Secondary structure

These functions provide an interface to compute the secondary structure assignment of proteins using the STRIDE and DSSP algorithms, using as inputs vectors of PDBTools.Atoms.

ProteinSecondaryStructures.stride_runFunction
stride_run(atoms::AbstractVector{<:PDBTools.Atom})

Run STRIDE secondary structure assignment on the provided array of atoms.

Example

julia> using PDBTools

julia> atoms = read_pdb(PDBTools.TESTPDB, "protein");

julia> atoms[1458].name = "O"; # Terminal residue has non-standard atom name

julia> ss = stride_run(atoms)
104-element Vector{SSData}:
 SSData("ALA", "A", 1, "C", 360.0, 64.07)
 SSData("CYS", "A", 2, "T", -36.7, 125.51)
 SSData("ASP", "A", 3, "T", -125.56, -10.38)
 ⋮
 SSData("CYS", "A", 103, "C", -56.48, -168.79)
 SSData("THR", "A", 104, "C", -110.75, 360.0)
source
ProteinSecondaryStructures.dssp_runFunction
dssp_run(atoms::AbstractVector{<:PDBTools.Atom})

Run DSSP secondary structure assignment on the provided array of atoms.

Example

julia> using PDBTools

julia> atoms = read_pdb(PDBTools.TESTPDB, "protein");

julia> atoms[1458].name = "O"; # Terminal residue has non-standard atom name

julia> ss = dssp_run(atoms)
104-element Vector{SSData}:
 SSData("ALA", "A", 1, " ", 0.0, 64.1)
 SSData("CYS", "A", 2, " ", -36.7, 125.5)
 SSData("ASP", "A", 3, " ", -125.6, -10.4)
 ⋮
 SSData("CYS", "A", 103, " ", -56.5, -168.8)
 SSData("THR", "A", 104, " ", -110.7, 0.0)
source

The stride_run and dssp_run functions return a vector of SSData objects, each containing the secondary structure assignment and backbone dihedral angles for each residue.

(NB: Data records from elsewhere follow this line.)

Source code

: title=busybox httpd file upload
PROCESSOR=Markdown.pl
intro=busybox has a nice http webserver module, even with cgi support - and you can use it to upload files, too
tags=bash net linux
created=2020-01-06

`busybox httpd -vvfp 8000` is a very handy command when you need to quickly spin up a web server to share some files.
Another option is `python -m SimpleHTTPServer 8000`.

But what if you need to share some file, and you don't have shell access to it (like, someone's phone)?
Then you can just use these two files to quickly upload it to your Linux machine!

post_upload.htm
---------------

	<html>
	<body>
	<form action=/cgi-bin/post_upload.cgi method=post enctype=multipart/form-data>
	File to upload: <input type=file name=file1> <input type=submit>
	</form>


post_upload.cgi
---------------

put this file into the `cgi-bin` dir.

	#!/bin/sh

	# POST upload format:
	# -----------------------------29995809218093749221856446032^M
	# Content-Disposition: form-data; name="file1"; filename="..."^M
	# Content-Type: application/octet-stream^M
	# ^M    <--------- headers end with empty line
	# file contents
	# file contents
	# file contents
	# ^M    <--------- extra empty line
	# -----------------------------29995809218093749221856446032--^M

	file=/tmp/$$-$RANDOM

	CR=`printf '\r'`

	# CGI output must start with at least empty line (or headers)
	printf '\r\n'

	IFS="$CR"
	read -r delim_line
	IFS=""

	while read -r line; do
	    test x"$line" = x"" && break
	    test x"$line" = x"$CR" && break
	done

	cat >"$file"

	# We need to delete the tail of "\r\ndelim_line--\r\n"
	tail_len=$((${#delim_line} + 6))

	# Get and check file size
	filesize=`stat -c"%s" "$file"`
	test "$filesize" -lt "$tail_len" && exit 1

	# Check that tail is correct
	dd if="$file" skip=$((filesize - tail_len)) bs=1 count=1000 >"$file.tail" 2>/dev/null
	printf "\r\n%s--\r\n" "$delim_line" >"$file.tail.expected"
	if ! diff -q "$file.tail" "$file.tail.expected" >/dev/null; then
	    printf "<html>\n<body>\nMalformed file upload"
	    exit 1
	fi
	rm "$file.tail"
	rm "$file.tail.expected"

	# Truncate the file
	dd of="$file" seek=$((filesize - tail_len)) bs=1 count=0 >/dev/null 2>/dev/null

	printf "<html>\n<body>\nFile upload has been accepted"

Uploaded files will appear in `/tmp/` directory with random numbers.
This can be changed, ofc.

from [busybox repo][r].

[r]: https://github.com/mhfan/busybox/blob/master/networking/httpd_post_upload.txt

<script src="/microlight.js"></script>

These functions return a vector of SSData objects, as defined in ProteinSecondaryStructures.jl. The secondary structure assignment codes are available in the ProteinSecondaryStructures.jl documentation.

Note

Non-standard residue or atom names may lead to incorrect secondary structure assignments. To ensure accurate results, it is recommended to replace non-standard names with their standard three-letter codes before running these functions, and to verify that all backbone atoms (N, CA, C, O) are present in each residue. Errors or warnings will be issued if residue names are not recognized or backbone atoms are missing.

Example using STRIDE

The stride_run function runs the STRIDE algorithm on the provided array of atoms.

using PDBTools
atoms = read_pdb(PDBTools.TESTPDB, "protein")
ss = stride_run(atoms)
104-element Vector{SSData}:
 SSData("ALA", "A", 1, "C", 360.0, 64.07)
 SSData("CYS", "A", 2, "T", -36.7, 125.51)
 SSData("ASP", "A", 3, "T", -125.56, -10.38)
 ⋮
 SSData("CYS", "A", 103, "C", -56.48, -168.79)
 SSData("THR", "A", 104, "C", -110.75, 360.0)

To run with DSSP just use the dssp_run function instead.

Utility functions

PDBTools also reexports the ss_composition , ss_name, ss_code, ss_number of ProteinSecondaryStructures.jl, which can be used to analyze the secondary structure assignment results. For example, to compute the secondary structure composition from the ss vector obtained above:

ss_composition(ss)
Dict{String, Int64} with 10 entries:
  "310 helix"   => 0
  "bend"        => 0
  "turn"        => 36
  "beta bridge" => 4
  "kappa helix" => 0
  ⋮             => ⋮
ss_name(ss[1]) # name of the secondary structure of the first residue
"coil"

For further information refer to to ProteinSecondaryStructures.jl documentation.